FoS CIC supports the answers to this question supplied by the Wood Pasture and Parkland Network and the Ancient Tree Forum.
- Priority Habitats and valuable trees must have up to date and regularly reviewed inventories: the lack of complete priority habitat and individual valuable tree inventories is a major problem and must be addressed urgently. Without appropriate mapping of the resource it is not possible to make good decisions in relation to new planting, buffering or extending or stepping stones for biodiversity or development. Valuable trees included those that are ancient or irreplaceable veterans, rare, native and long-established species champions, trees of historic and cultural special interest.
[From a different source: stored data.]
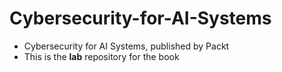 # Cybersecurity-for-AI-Systems
+ Cybersecurity for AI Systems, published by Packt
+ This is the **lab** repository for the book
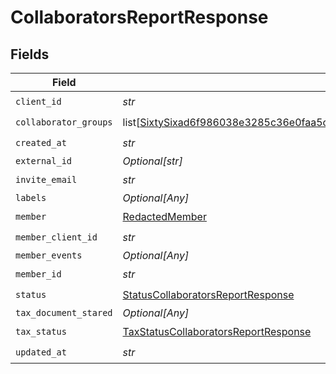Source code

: # CollaboratorsReportResponse


## Fields

| Field                                                                                                                                                                         | Type                                                                                                                                                                          | Required                                                                                                                                                                      | Description                                                                                                                                                                   |
| ----------------------------------------------------------------------------------------------------------------------------------------------------------------------------- | ----------------------------------------------------------------------------------------------------------------------------------------------------------------------------- | ----------------------------------------------------------------------------------------------------------------------------------------------------------------------------- | ----------------------------------------------------------------------------------------------------------------------------------------------------------------------------- |
| `client_id`                                                                                                                                                                   | *str*                                                                                                                                                                         | :heavy_check_mark:                                                                                                                                                            | N/A                                                                                                                                                                           |
| `collaborator_groups`                                                                                                                                                         | list[[SixtySixad6f986038e3285c36e0faa5c61b52a02882d1460acb116b601a30abfb6c1d](../../models/shared/sixtysixad6f986038e3285c36e0faa5c61b52a02882d1460acb116b601a30abfb6c1d.md)] | :heavy_check_mark:                                                                                                                                                            | N/A                                                                                                                                                                           |
| `created_at`                                                                                                                                                                  | *str*                                                                                                                                                                         | :heavy_check_mark:                                                                                                                                                            | N/A                                                                                                                                                                           |
| `external_id`                                                                                                                                                                 | *Optional[str]*                                                                                                                                                               | :heavy_minus_sign:                                                                                                                                                            | N/A                                                                                                                                                                           |
| `invite_email`                                                                                                                                                                | *str*                                                                                                                                                                         | :heavy_check_mark:                                                                                                                                                            | N/A                                                                                                                                                                           |
| `labels`                                                                                                                                                                      | *Optional[Any]*                                                                                                                                                               | :heavy_minus_sign:                                                                                                                                                            | N/A                                                                                                                                                                           |
| `member`                                                                                                                                                                      | [RedactedMember](../../models/shared/redactedmember.md)                                                                                                                       | :heavy_check_mark:                                                                                                                                                            | N/A                                                                                                                                                                           |
| `member_client_id`                                                                                                                                                            | *str*                                                                                                                                                                         | :heavy_check_mark:                                                                                                                                                            | N/A                                                                                                                                                                           |
| `member_events`                                                                                                                                                               | *Optional[Any]*                                                                                                                                                               | :heavy_minus_sign:                                                                                                                                                            | N/A                                                                                                                                                                           |
| `member_id`                                                                                                                                                                   | *str*                                                                                                                                                                         | :heavy_check_mark:                                                                                                                                                            | N/A                                                                                                                                                                           |
| `status`                                                                                                                                                                      | [StatusCollaboratorsReportResponse](../../models/shared/statuscollaboratorsreportresponse.md)                                                                                 | :heavy_check_mark:                                                                                                                                                            | N/A                                                                                                                                                                           |
| `tax_document_stared`                                                                                                                                                         | *Optional[Any]*                                                                                                                                                               | :heavy_minus_sign:                                                                                                                                                            | N/A                                                                                                                                                                           |
| `tax_status`                                                                                                                                                                  | [TaxStatusCollaboratorsReportResponse](../../models/shared/taxstatuscollaboratorsreportresponse.md)                                                                           | :heavy_check_mark:                                                                                                                                                            | N/A                                                                                                                                                                           |
| `updated_at`                                                                                                                                                                  | *str*                                                                                                                                                                         | :heavy_check_mark:                                                                                                                                                            | N/A                                                                                                                                                                           |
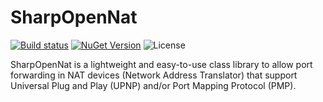 # SharpOpenNat

[![Build status](https://ci.appveyor.com/api/projects/status/7i7n7a6xe4jq44bl/branch/main?svg=true)](https://ci.appveyor.com/project/JeremyAnsel/sharpopennat/branch/main)
[![NuGet Version](https://buildstats.info/nuget/SharpOpenNat)](https://www.nuget.org/packages/SharpOpenNat)
![License](https://img.shields.io/github/license/JeremyAnsel/SharpOpenNat)

SharpOpenNat is a lightweight and easy-to-use class library to allow port forwarding in NAT devices (Network Address Translator) that support Universal Plug and Play (UPNP) and/or Port Mapping Protocol (PMP).
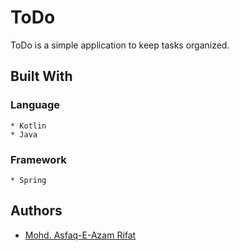 # ToDo

ToDo is a simple application to keep tasks organized.

## Built With
### Language
    * Kotlin
    * Java

### Framework
    * Spring
    
## Authors
* [Mohd. Asfaq-E-Azam Rifat](https://github.com/Rifat15913)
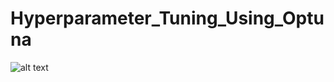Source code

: # Hyperparameter_Tuning_Using_Optuna
![alt text](https://miro.medium.com/max/1080/1*ykstw7YfoI8doWVaUgUJGA.jpeg)
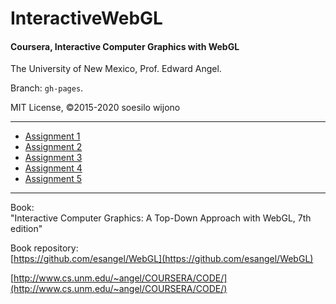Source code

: # InteractiveWebGL
#### Coursera, Interactive Computer Graphics with WebGL    

The University of New Mexico, Prof. Edward Angel.    

Branch: `gh-pages`.     

MIT License, &copy;2015-2020 soesilo wijono            


----------

- [Assignment 1](https://flyingdisc.github.io/InteractiveWebGL/twist.html "Assignment 1")    
- [Assignment 2](https://flyingdisc.github.io/InteractiveWebGL/index.html "Assignment 2")    
- [Assignment 3](https://flyingdisc.github.io/InteractiveWebGL/index.html "Assignment 3")    
- [Assignment 4](https://flyingdisc.github.io/InteractiveWebGL/index.html "Assignment 4")    
- [Assignment 5](https://flyingdisc.github.io/InteractiveWebGL/index.html "Assignment 5")        


-----------

Book:     
"Interactive Computer Graphics: A Top-Down Approach with WebGL, 7th edition"    
 
Book repository:     
[https://github.com/esangel/WebGL](https://github.com/esangel/WebGL)    
 
[http://www.cs.unm.edu/~angel/COURSERA/CODE/](http://www.cs.unm.edu/~angel/COURSERA/CODE/)    
 
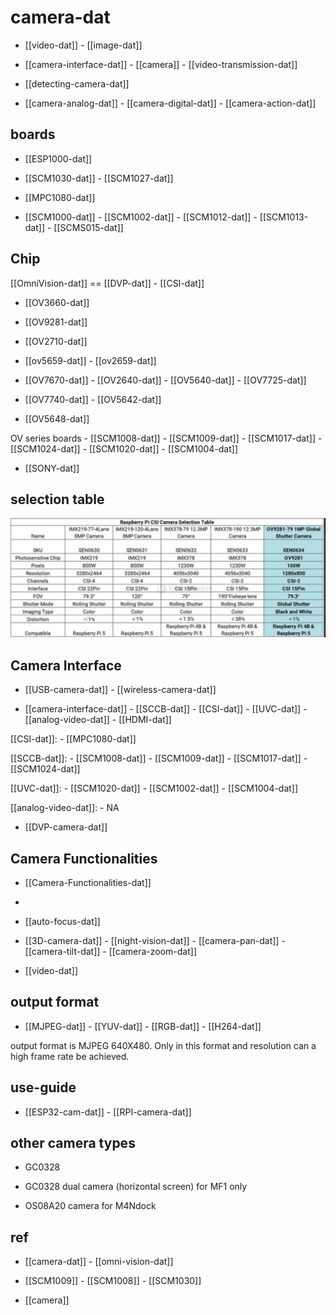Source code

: 

# camera-dat 

- [[video-dat]] - [[image-dat]]

- [[camera-interface-dat]] - [[camera]] - [[video-transmission-dat]]

- [[detecting-camera-dat]]

- [[camera-analog-dat]] - [[camera-digital-dat]] - [[camera-action-dat]]

## boards 

- [[ESP1000-dat]]

- [[SCM1030-dat]] - [[SCM1027-dat]]

- [[MPC1080-dat]]

- [[SCM1000-dat]] - [[SCM1002-dat]] - [[SCM1012-dat]] - [[SCM1013-dat]] - [[SCMS015-dat]]


## Chip 

[[OmniVision-dat]] == [[DVP-dat]] - [[CSI-dat]]

- [[OV3660-dat]]

- [[OV9281-dat]]

- [[OV2710-dat]]

- [[ov5659-dat]] - [[ov2659-dat]] 

- [[OV7670-dat]] - [[OV2640-dat]] - [[OV5640-dat]] - [[OV7725-dat]]

- [[OV7740-dat]] - [[OV5642-dat]]

- [[OV5648-dat]]

OV series boards - [[SCM1008-dat]] - [[SCM1009-dat]] - [[SCM1017-dat]] - [[SCM1024-dat]] - [[SCM1020-dat]] - [[SCM1004-dat]] 

- [[SONY-dat]]

## selection table 

![](2025-07-13-01-58-00.png)

## Camera Interface 

- [[USB-camera-dat]] - [[wireless-camera-dat]]

- [[camera-interface-dat]] - [[SCCB-dat]] - [[CSI-dat]] - [[UVC-dat]] - [[analog-video-dat]] - [[HDMI-dat]]

[[CSI-dat]]: - [[MPC1080-dat]]   

[[SCCB-dat]]: - [[SCM1008-dat]] - [[SCM1009-dat]] - [[SCM1017-dat]] - [[SCM1024-dat]] 

[[UVC-dat]]: - [[SCM1020-dat]] - [[SCM1002-dat]] - [[SCM1004-dat]]

[[analog-video-dat]]: - NA

- [[DVP-camera-dat]]



## Camera Functionalities

- [[Camera-Functionalities-dat]]
- 
- [[auto-focus-dat]]

- [[3D-camera-dat]] - [[night-vision-dat]] - [[camera-pan-dat]] - [[camera-tilt-dat]] - [[camera-zoom-dat]]

- [[video-dat]]

## output format 

- [[MJPEG-dat]] - [[YUV-dat]] - [[RGB-dat]] - [[H264-dat]] 

output format is MJPEG 640X480. Only in this format and resolution can a high frame rate be achieved.

## use-guide 

- [[ESP32-cam-dat]] - [[RPI-camera-dat]]




## other camera types 

- GC0328


- GC0328 dual camera (horizontal screen) for MF1 only
- OS08A20 camera for M4Ndock



## ref 

- [[camera-dat]] - [[omni-vision-dat]]

- [[SCM1009]] - [[SCM1008]] - [[SCM1030]]

- [[camera]]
Priority habitats must be protected from infill by tree planting where it would damage the existing open areas.
- Planning for the future white paper proposals: the proposal of the division of the country in different development zones has the potential to undermine the current absolute NPPF protection for ancient woodland (including ancient wood-pasture), ancient and veteran trees and, particularly, may endanger these habitats and species by allowing development too close to them. Buffer Zones around existing open-grown trees and woodland edge habitats must be embedded in the policies with priority funding for carefully-designed projects that protect edge and transition habitats. Recreational pressure from new developments close to ancient woods can lead to losses in biodiversity and erosion of soils (and subsequent carbon loss and tree declines).
- Policies and funding for extensive grazing: grazing incentives to ensure the dynamics of these mosaic and open-grown tree habitats also need to be provided using money saved by switching away from support of any intensive grazing, non-grass-based, high-input swards or predominantly indoor-based systems.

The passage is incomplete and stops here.